Tuesday, December 16, 2008
Sweeping The Nation Albums Of 2008: Number 15
As Okkervil River have become more stingily semi-anthemic over time (and is The Stand-Ins still to come? Well? Is it?) the band Jonathan Meiburg set up initially with Will Sheff for his quieter songs has gone in the other direction, becoming more complex and utalitarian, learning to use the space and in doing so getting nearer to admitted influence Talk Talk in their Spirit Of Eden/Laughing Stock inventing post-rock days. Shearwater are by no means post-rock; though, although the explosions of sound are there they're still mostly about the baroque end of the expansive North American alternative scene. It's not choc-full of immediate pop hits, but if you're willing to put the work in at your end its depth of detail makes it stand in a field of its own.

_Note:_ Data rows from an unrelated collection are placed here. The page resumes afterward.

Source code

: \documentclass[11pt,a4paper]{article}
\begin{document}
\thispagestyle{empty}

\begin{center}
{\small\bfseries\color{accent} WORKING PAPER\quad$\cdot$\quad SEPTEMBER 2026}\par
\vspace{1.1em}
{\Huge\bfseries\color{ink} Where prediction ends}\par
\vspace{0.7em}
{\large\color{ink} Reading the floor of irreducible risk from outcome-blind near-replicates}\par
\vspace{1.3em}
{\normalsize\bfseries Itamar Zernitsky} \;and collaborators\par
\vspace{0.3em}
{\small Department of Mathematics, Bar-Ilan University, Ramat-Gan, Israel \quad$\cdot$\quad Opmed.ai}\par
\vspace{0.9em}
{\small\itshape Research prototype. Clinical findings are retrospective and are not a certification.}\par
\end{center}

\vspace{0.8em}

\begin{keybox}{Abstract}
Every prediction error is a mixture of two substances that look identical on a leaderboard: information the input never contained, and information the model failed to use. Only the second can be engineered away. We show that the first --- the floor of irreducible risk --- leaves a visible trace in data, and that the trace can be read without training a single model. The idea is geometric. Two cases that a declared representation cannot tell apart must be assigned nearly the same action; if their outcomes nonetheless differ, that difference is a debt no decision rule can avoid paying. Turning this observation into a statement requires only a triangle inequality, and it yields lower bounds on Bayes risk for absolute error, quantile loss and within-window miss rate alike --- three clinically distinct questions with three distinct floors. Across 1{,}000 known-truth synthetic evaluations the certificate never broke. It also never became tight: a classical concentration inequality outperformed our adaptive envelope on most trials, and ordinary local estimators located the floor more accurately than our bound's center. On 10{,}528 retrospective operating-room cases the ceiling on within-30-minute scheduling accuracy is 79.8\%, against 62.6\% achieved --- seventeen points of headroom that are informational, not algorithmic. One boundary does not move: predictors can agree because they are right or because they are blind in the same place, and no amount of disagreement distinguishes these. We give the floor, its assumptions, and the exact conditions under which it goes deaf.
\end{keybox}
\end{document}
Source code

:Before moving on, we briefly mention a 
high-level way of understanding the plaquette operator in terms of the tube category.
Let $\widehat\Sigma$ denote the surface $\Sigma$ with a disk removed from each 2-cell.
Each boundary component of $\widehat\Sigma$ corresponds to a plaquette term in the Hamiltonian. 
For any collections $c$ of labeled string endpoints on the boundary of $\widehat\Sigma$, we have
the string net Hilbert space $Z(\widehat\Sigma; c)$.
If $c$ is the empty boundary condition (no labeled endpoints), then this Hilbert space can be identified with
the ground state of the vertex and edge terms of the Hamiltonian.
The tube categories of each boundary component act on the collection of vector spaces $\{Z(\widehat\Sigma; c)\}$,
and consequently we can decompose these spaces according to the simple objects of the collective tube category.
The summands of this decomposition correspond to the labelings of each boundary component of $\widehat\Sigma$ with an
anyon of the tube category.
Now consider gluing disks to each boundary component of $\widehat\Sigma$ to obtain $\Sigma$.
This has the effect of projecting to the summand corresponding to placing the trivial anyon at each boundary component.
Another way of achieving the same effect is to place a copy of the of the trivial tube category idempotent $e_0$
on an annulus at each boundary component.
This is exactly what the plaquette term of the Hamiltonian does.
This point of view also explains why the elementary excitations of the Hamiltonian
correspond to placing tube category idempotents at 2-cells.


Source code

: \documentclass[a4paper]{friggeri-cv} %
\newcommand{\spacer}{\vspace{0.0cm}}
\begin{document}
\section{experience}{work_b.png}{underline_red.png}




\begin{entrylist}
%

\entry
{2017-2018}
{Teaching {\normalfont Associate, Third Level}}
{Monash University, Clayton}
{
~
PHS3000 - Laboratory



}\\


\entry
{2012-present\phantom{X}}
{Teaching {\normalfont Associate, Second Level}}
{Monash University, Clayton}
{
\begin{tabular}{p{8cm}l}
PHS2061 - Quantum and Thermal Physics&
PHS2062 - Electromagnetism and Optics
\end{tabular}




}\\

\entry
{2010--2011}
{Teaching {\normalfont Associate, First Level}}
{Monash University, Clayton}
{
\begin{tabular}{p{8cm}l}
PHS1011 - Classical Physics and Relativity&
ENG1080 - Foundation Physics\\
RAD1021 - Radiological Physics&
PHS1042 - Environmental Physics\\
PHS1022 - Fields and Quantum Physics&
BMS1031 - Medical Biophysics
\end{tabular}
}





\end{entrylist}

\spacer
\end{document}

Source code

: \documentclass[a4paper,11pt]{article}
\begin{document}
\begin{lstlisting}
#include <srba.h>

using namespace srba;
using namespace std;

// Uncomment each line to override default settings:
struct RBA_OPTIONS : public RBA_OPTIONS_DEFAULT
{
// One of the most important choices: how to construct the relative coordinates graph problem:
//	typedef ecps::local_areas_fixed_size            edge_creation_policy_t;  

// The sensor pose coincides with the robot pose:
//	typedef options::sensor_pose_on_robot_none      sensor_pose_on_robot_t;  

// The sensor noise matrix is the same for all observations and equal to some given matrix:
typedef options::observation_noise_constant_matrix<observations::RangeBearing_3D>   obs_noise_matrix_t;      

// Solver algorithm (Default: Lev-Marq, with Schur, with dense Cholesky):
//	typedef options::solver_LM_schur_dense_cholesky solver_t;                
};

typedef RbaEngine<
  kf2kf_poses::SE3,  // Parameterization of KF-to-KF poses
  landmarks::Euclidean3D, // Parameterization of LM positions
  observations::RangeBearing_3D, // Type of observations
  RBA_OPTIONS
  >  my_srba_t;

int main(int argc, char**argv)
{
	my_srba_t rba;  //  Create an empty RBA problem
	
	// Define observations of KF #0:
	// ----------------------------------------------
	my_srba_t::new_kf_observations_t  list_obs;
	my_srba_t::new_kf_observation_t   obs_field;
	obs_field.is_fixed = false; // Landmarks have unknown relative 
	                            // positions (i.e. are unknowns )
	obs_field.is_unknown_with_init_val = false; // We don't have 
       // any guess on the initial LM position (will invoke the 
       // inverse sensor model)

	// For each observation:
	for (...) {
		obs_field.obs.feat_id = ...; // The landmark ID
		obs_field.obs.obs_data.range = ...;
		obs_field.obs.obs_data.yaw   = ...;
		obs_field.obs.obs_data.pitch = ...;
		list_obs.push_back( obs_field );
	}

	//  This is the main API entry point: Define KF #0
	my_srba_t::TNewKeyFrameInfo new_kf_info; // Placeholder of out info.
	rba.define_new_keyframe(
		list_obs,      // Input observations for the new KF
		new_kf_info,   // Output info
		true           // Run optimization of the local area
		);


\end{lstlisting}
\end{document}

That Mark Hollis influence is immediately apparent from On The Death Of The Waters, Meiburg's voice soaringly high and expressing every syllable and held note over spare piano until a wall of Kranky/Constellation guitar noise and smashing percussion appears exactly halfway through before disappearing as abruptly as it arrived forty seconds later. It's not so much a song as a statement of intent, Meiburg now with a full band around him demonstrating that they can be as minimal or maximal as they want, they'll still make an impact. It's demonstrated in the way the twinkling glockenspiels and insistent Leviathan, Bound is lifted by strings and defiant cries of "(heart) still is racing!", how Home Life's focus changes, swaying woodwind and swirling pizzicato strings make its seven plus minutes sail by, how The Snow Leopard starts with stately unaccompanied piano and voice again and slowly develops into an enormous crashing crescendo. Rooks is what passes here for a commercial track, progressing at an orderly pace with a trumpet solo midway through and almost swinging for a song about the slow destruction of the natural world. Similarly, Century Eyes is the shot at a big rock number but remains far too careful and mannered to properly carry out its threat to turn into The National, not least because it appears to be about how we as a species were not first to the earth and should not be last if we can at all help it. The Hunter's Star closes the album on a searing grace unbecoming lyrics about "the waves that close on a world that will never return again". Even by the skyscraping attempts of previous album Palo Santo Shearwater have both excelled themselves in and to an extent transcended the world in which their music has placed them. Rook is a collection of songs of beauty and mystery, lament and lambent celebration, grandiose and intense from first to last.